Intra-/inter-specific competition is the key external factor influencing plant growth, physiologies and functions [3, 27]. The few studies that have explored links plant growth traits and competition have shown the relationships were complex, as a few of plant hormones involved in plant response to competition [3, 7, 9, 11, 14, 18]. Growing space for shoot and roots plays an important role in interception of radiation and absorption of water and nutrients, respectively. These authors usually planted the single plant and competing plants in pots with same volume, the difference in growing space was overlooked. Unlike to the competition literatures, the effect of pot size on plant response was explicitly accounted for in our experiment. Our results shown that the effects of pot size on plant growth and hormone synthesis were dependent on soil water availability. Soil drying stimulates ABA formation in roots, translocation to leaves, then reduction in stomatal opening and plant growth . Moreover, soil drying promotes soil compaction and in-crease in plant ethylene production . Our results also demonstrated that soil drying-induced compaction increased foliar ethylene evolution in both the big and small pot. The severe drought (12 days after deficit irrigation) significantly decreased ABA and ethylene synthesis in the small pot compared with the big pot. Moreover, as the physical properties were different between the compost we used in this experiment and soil, soil drying-induced compaction in soil maybe more significant. Therefore, to compare soil drying-induced influences on plant physiology and phenotype in different volumes, soil compaction and soil water availability need to be considered.
Plant hormone ABA and ethylene are known to regulate stomatal opening in response to competition from a neighbor [3, 7, 18]. With growing WT tomato and NR or FL tomato in one pot, we also concluded that ABA and ethylene involved in plant response to intraspecific competition. The decreased in stomatal conductance, leaf area and transpiration, which was induced by intraspecific competition, was accompanied by an increased in plant hormone concentrations. Vysotskaya et al.  found no significant difference in ABA concentration in xylem sap between single tomato and competing tomato. Whereas the elevated foliar ABA concentration in competing plants was measured in our experiment, which was in accord with earlier conclusions [18, 29]. Vysotskaya et al.  indicated that the competing from neighbors increased ABA concentration in lettuce shoot. Kurepin et al.  attributed the increased ABA concentration in Helianthus annuus leaves to shade light-reduced R/FR ratio. Intraspecific competition increased ABA concentration in tomato in our experiment, which contrasted with the lettuce data of Vysotskaya et al. . This may be explained by different species, soil and environments.

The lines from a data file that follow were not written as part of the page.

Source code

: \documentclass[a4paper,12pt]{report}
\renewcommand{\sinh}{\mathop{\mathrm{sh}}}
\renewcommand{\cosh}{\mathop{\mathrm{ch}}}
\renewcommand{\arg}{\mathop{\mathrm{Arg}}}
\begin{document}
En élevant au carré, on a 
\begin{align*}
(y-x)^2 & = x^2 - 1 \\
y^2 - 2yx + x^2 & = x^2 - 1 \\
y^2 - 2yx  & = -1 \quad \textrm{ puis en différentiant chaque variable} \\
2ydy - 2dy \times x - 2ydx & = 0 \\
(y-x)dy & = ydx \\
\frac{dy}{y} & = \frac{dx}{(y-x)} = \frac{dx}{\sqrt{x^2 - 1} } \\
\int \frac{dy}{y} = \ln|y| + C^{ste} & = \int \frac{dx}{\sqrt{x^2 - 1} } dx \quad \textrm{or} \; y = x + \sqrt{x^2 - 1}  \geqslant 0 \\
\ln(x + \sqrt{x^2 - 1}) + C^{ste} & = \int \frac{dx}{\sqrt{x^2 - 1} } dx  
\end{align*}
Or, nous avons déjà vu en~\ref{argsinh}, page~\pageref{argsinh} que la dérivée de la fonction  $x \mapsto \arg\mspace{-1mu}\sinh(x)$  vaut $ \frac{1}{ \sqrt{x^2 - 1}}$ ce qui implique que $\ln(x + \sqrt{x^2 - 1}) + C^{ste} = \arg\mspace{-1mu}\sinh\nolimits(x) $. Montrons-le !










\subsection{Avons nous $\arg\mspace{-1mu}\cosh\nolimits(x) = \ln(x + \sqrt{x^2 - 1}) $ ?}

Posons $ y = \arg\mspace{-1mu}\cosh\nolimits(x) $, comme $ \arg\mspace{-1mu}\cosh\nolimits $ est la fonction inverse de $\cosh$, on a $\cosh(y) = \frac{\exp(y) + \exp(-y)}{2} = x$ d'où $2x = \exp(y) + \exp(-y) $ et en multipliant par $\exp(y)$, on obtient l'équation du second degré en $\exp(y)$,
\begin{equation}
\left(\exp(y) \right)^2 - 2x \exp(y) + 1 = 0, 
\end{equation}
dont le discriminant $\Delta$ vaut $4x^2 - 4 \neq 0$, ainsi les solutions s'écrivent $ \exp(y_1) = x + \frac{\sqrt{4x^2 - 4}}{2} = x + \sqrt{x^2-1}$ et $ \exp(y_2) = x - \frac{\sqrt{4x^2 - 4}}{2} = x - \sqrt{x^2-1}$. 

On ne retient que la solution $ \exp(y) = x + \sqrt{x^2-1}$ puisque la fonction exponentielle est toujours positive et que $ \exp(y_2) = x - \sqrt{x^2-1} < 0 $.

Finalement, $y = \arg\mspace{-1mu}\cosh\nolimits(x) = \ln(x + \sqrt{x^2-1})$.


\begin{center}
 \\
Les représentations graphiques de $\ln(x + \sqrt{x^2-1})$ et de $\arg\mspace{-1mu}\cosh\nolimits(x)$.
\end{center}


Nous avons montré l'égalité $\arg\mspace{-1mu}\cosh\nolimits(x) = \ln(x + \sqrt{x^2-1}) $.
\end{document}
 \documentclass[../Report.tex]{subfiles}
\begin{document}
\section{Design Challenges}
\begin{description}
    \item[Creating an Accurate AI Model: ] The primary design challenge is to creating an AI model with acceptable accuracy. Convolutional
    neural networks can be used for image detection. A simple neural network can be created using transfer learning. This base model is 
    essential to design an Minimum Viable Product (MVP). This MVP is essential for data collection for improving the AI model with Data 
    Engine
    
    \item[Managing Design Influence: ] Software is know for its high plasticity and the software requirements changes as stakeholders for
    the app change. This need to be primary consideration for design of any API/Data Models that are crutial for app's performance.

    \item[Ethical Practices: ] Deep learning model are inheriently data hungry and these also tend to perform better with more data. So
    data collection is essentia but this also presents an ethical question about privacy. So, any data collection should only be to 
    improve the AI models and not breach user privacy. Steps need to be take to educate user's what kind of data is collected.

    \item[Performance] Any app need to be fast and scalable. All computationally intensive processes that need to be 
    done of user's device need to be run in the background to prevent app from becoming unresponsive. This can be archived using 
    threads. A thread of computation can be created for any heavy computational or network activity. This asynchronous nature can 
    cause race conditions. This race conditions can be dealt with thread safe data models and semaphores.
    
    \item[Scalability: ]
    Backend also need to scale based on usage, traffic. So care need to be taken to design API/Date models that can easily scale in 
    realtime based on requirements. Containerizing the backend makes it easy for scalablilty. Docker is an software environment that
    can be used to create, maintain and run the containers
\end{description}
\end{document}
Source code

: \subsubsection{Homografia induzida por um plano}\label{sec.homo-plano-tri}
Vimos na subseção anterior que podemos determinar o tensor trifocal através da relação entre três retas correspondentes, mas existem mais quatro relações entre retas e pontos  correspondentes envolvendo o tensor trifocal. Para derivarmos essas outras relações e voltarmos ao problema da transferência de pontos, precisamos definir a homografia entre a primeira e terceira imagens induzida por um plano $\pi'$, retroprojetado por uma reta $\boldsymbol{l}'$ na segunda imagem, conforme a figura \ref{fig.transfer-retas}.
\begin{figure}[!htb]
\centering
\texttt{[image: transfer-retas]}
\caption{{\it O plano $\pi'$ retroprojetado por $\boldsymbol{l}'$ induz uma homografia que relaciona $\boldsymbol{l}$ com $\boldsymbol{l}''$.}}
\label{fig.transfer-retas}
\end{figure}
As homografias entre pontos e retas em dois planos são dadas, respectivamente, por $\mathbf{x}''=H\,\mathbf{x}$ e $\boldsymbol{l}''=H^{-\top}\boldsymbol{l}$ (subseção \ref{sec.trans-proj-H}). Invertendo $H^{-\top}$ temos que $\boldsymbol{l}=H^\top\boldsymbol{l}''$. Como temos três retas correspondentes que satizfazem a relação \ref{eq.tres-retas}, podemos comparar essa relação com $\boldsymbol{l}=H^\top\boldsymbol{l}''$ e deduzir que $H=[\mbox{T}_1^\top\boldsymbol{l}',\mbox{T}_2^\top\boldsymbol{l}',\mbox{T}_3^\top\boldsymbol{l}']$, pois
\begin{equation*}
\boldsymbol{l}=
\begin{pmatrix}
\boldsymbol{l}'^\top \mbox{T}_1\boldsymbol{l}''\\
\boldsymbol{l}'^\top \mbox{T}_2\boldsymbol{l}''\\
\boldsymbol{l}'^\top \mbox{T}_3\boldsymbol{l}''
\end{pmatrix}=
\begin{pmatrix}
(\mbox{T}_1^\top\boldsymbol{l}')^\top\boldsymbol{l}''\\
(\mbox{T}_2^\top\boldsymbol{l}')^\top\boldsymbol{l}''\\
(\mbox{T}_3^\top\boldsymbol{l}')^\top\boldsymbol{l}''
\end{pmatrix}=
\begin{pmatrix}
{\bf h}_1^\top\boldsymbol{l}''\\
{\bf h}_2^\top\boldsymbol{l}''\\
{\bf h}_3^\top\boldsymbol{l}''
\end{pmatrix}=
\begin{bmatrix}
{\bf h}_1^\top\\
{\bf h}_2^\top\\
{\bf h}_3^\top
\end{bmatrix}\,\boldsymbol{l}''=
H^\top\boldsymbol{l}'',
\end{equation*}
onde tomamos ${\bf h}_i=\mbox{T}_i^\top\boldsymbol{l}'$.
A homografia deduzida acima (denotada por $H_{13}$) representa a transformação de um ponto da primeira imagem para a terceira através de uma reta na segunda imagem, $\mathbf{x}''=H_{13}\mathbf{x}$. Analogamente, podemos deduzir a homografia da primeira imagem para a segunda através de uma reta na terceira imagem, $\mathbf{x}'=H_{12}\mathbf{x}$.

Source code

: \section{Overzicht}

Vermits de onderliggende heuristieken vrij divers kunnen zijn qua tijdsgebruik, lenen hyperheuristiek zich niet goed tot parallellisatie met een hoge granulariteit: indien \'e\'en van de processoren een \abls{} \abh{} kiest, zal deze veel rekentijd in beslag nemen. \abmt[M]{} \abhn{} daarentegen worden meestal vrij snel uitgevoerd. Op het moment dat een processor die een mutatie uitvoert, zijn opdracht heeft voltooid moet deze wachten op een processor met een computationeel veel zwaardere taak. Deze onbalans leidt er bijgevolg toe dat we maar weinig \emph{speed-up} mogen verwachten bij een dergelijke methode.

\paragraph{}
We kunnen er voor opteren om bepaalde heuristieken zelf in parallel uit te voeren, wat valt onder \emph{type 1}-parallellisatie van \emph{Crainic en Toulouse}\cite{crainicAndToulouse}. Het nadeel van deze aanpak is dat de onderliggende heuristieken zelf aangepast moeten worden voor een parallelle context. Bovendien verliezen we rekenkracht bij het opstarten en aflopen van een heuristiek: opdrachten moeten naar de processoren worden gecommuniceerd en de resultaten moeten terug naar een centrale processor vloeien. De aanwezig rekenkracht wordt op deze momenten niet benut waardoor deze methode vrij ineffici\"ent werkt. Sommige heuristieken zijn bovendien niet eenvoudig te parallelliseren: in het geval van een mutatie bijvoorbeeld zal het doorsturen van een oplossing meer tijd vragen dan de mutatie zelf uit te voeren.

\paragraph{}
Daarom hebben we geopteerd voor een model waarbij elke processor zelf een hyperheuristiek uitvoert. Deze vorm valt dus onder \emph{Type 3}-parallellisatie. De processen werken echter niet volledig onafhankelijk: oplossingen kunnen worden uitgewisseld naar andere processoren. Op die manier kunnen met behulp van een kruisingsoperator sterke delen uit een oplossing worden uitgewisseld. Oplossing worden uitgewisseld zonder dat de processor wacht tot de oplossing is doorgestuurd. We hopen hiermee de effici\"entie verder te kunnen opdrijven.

Both ABA and ethylene are known to regulate stomatal opening in response to reduced water availability [28, 30–31]. As soil dries, the competition decreased gs by elevating ABA and ethylene accumulations, whereas, under severe drought, the competition cannot reduce gs even increasing in these plant hormones accumulations. During the early stages of soil drought before hydraulic signals were produced, plant hormones dominated plant in response to stress . Under severe drought, chemical signals became less important when LWP declines and leaves wilt . The results indicated that the competition-induced decline in gs may be covered by the severe soil-drying-induced decrease in gs, as hydraulic signals most probably dominate (Fig. 2a).
Except for severe, competition regulated plant stomatal closure mainly through non-hydraulic signals [11–12]. Ethylene is an important phytohormone of sensing competing neighbors and determining plant responses to neighbors [7, 13–14]. Under well-watered condition, the absence of canopy competition cannot significantly reduce the stomatal opening (Table 3). Ethylene and the red: far-red light ratio (R:FR) are most important above-ground signals of plant neighbor detection [13, 33]. Canopy separation minimized the plant neighbor sensing by ethylene and R: FR. Although root exudates can serve as a belowground neighbor detection signal , belowground neighbor detection most prob-ably occur through reduction of local soil water and nutrients . As presence of above-ground sensing signals in the competing pot with root separation, the competition-induced influences on plant growth occurred observably.
Neighbors can be detected by several sensing signals in aboveground and below-ground through neighbor-induced changes in resource availability. The absence of canopy competition significantly decreased ABA accumulation in roots and then stomatal conductance, which contrasted with the result under full irrigation, indicating the below-ground neighbor detection signals were enhanced by soil drought. Although ethylene evolution was increased by drought, elevated ethylene synthesis did not significantly affect stomatal opening. Under some circumstances, ethylene can modulate stomatal responses to a given ABA concentration [17, 36–37].
Vysotskaya et al. [7, 18] suggested that several plant hormones, such as ABA, ethylene, auxin and cytokinins, involved in plant growth response to competition from neighbors, while the interactive mechanism of multi-hormones regulating plant response to competition still was unclear. Further experiments are necessary to learn more about interaction between competition and defense responses. Moreover, only a few of competition experiments were conducted under natural field conditions. Therefore, better understanding the multi-hormones mediated plant-plant interactions could help to optimize plant density and to understand plant behaviors in natural environment.